"Sconcertanti le polemiche cittadine sul finanziamento Pnrr ricevuto dal Comune di Casale Monferrato"

Intervento dell'ex sindaco di Terruggia Giovanni Bellistri

TERRUGGIA

Dall'ex sindaco di Terruggia Giovanni Bellistri riceviamo e pubblichiamo integralmente questo intervento: “È sconfortante la polemica che si è scatenata dopo il comunicato del 31 dicembre scorso del Ministero degli Interni che assegna al Comune di Casale Monferrato quasi 5 milioni di euro a seguito del bando a sostegno di investimenti in progetti di rigenerazione urbana”.

“Espressioni trionfalistiche da parte del Sindaco che annuncia il grande risultato grazie al lavoro svolto dall’attuale amministrazione comunale. Parole riducenti da parte dell’Opposizione che orientano a intestare il risultato raggiunto grazie al lavoro svolto dalle amministrazioni precedenti. La polemica generata è fuori luogo per entrambe le posizioni”.

“È fuori luogo il tono trionfalistico del Sindaco perché sa benissimo che la predisposizione di progetti validi, utilizzabili per partecipare ai bandi, richiede molto tempo. A tal riguardo è utile ricordare che il bando citato prima è stato pubblicato sulla gazzetta ufficiale nel mese di marzo 2021, con scadenza di presentazione delle domande entro giugno dello stesso anno. In un tempo così ristretto è stato più comodo recuperare progetti dormienti nel cassetto piuttosto che realizzarli ex novo”.
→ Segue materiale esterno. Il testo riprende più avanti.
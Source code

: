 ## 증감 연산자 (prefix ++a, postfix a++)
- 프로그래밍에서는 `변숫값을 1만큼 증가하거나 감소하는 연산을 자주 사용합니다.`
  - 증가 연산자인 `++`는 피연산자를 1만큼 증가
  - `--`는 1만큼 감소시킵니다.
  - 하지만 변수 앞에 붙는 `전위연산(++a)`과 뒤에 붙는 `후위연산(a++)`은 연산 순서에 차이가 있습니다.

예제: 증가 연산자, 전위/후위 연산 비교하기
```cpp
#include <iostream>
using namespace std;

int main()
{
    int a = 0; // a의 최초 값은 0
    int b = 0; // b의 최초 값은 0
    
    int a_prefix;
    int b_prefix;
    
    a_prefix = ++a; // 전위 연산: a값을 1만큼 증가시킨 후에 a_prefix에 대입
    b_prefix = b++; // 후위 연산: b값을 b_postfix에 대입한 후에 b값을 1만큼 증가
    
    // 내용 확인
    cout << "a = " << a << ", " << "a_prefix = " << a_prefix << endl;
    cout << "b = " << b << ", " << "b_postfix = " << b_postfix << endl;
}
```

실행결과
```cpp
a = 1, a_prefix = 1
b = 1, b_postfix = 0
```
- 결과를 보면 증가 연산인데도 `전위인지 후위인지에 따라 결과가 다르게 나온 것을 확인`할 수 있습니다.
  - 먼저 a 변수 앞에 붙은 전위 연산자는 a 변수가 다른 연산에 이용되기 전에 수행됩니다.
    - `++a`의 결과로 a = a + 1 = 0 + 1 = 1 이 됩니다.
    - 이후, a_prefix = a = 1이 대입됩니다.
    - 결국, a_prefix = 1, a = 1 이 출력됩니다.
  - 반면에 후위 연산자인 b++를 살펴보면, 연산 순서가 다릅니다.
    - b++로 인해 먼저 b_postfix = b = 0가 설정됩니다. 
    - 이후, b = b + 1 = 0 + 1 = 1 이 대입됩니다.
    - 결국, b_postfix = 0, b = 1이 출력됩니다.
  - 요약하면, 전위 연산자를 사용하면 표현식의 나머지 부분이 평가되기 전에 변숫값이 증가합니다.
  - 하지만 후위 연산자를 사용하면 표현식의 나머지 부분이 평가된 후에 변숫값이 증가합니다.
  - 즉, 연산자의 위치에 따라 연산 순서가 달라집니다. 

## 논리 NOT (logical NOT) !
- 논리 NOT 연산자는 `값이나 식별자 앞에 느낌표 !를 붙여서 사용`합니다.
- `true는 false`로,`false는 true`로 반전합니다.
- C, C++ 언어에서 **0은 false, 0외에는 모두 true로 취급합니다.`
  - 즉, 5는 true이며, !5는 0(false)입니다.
“È fuori luogo anche l’atteggiamento minimizzante dell’Opposizione perché sa benissimo che nella dinamica dell’alternanza democratica al governo della città c’è sempre qualcuno che deve seminare e qualcun altro che avrà il compito di raccogliere. E il buon risultato finale sarà frutto di una buona semina ma anche di un grosso impegno da parte di chi ha la responsabilità del raccolto”.
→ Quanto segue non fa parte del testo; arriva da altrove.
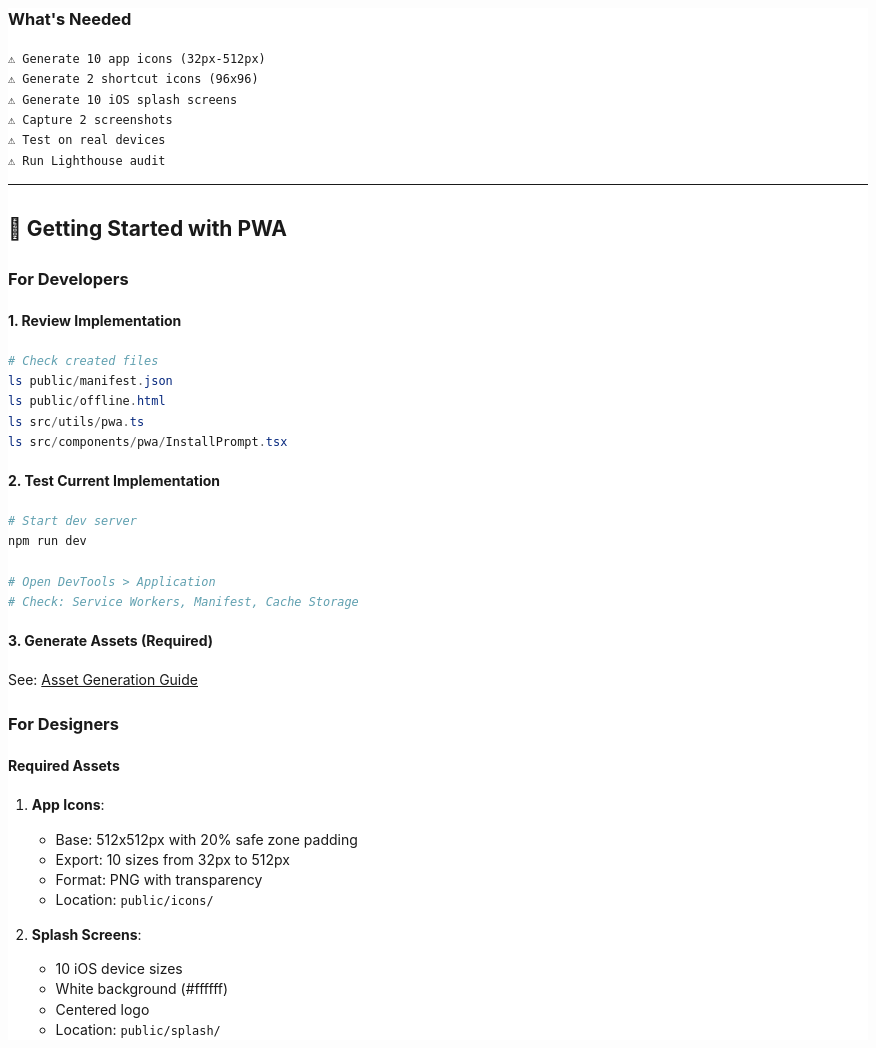 ### What's Needed
```
⚠️ Generate 10 app icons (32px-512px)
⚠️ Generate 2 shortcut icons (96x96)
⚠️ Generate 10 iOS splash screens
⚠️ Capture 2 screenshots
⚠️ Test on real devices
⚠️ Run Lighthouse audit
```

---

## 🚀 Getting Started with PWA

### For Developers

#### 1. Review Implementation
```powershell
# Check created files
ls public/manifest.json
ls public/offline.html
ls src/utils/pwa.ts
ls src/components/pwa/InstallPrompt.tsx
```

#### 2. Test Current Implementation
```powershell
# Start dev server
npm run dev

# Open DevTools > Application
# Check: Service Workers, Manifest, Cache Storage
```

#### 3. Generate Assets (Required)
See: [Asset Generation Guide](#asset-generation-quick-guide)

### For Designers

#### Required Assets
1. **App Icons**:
   - Base: 512x512px with 20% safe zone padding
   - Export: 10 sizes from 32px to 512px
   - Format: PNG with transparency
   - Location: `public/icons/`

2. **Splash Screens**:
   - 10 iOS device sizes
   - White background (#ffffff)
   - Centered logo
   - Location: `public/splash/`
“Forse è utile ricordare, a entrambi i contendenti del risultato, che l’intenso dibattito che si è sviluppato nel corso del 2020/2021, dal Recovery Fund fino ad arrivare al PNRR (Piano Nazionale Ricostruzione e Resilienza),indotto anche dalla devastante pandemia generato dal Covid-19, mira a obiettivi complessi e sfidanti. Transizione ecologica, transizione digitale e riduzione degli squilibri nella ridistribuzione del reddito, sono obiettivi che dovrebbero far convergere tutte le forze in campo affinché siano rimosse le cause del forte disagio economico che aumenta le disuguaglianze nel paese”.
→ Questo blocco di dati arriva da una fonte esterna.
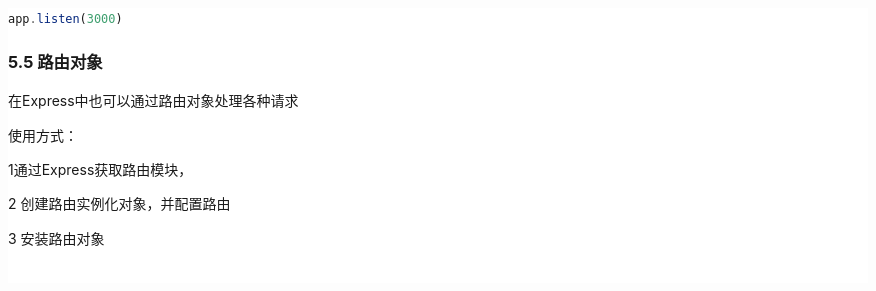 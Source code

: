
 ```js
app.listen(3000)
```



### 5.5 路由对象

在Express中也可以通过路由对象处理各种请求

使用方式：

 1通过Express获取路由模块，

 2 创建路由实例化对象，并配置路由

 3 安装路由对象



​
“L’attestazione di quest’ultimo fatto lo fornisce drammaticamente il recente Rapporto Censis sullo stato di povertà degli italiani: nel 2020 sono stati rilevati circa due milioni di famiglie che vivono in condizioni di povertà assoluta, con un aumento del 104,8% rispetto al 2010, quando se ne contavano meno di un milione. E questa impennata non è del tutto riconducibile alla pandemia degli ultimi due anni ma frutto di un processo continuo che perdura da troppo tempo. Un dato ancora più significativo riguarda il maggior incremento (+131,4%) registrato nella zona più ricca del paese, il Nord”.

“In uno scenario così drammatico non c’è spazio per discussioni sterili. Le opportunità offerte dal PNRR non possono essere sprecate, sono risorse che servono per rinnovare le strutture dell’Italia e preparare il Paese alle nuove sfide che lo attendono. Il buon uso di queste risorse, accompagnate da idonee riforme che deve realizzare il Governo, è la condizione imprescindibile per far uscire il Paese da una crisi che perdura da troppo tempo. A tal riguardo è utile ricordare che l’Italia, dal PNRR avrà risorse per oltre duecento miliardi di euro, di cui una parte minoritaria sarà a fondo perduto e la parte maggioritaria sarà finanziata in forma di prestiti. In altri termini, debiti che andranno ad alimentare l’enorme debito pubblico nazionale che alla fine dovrà essere risanato”.

“Da questo punto di vista ci sono tutte le condizioni per condividere un risultato importante ottenuto con il contributo di tutti: maggioranza e opposizione. La polemica, purtroppo, fa pensare che le forze politiche in campo siano sempre più propense a intestarsi il risultato per consolidare la propria visibilità, piuttosto che condividere un percorso denso di responsabilità ma promettente per il bene di tutti e per tutti”.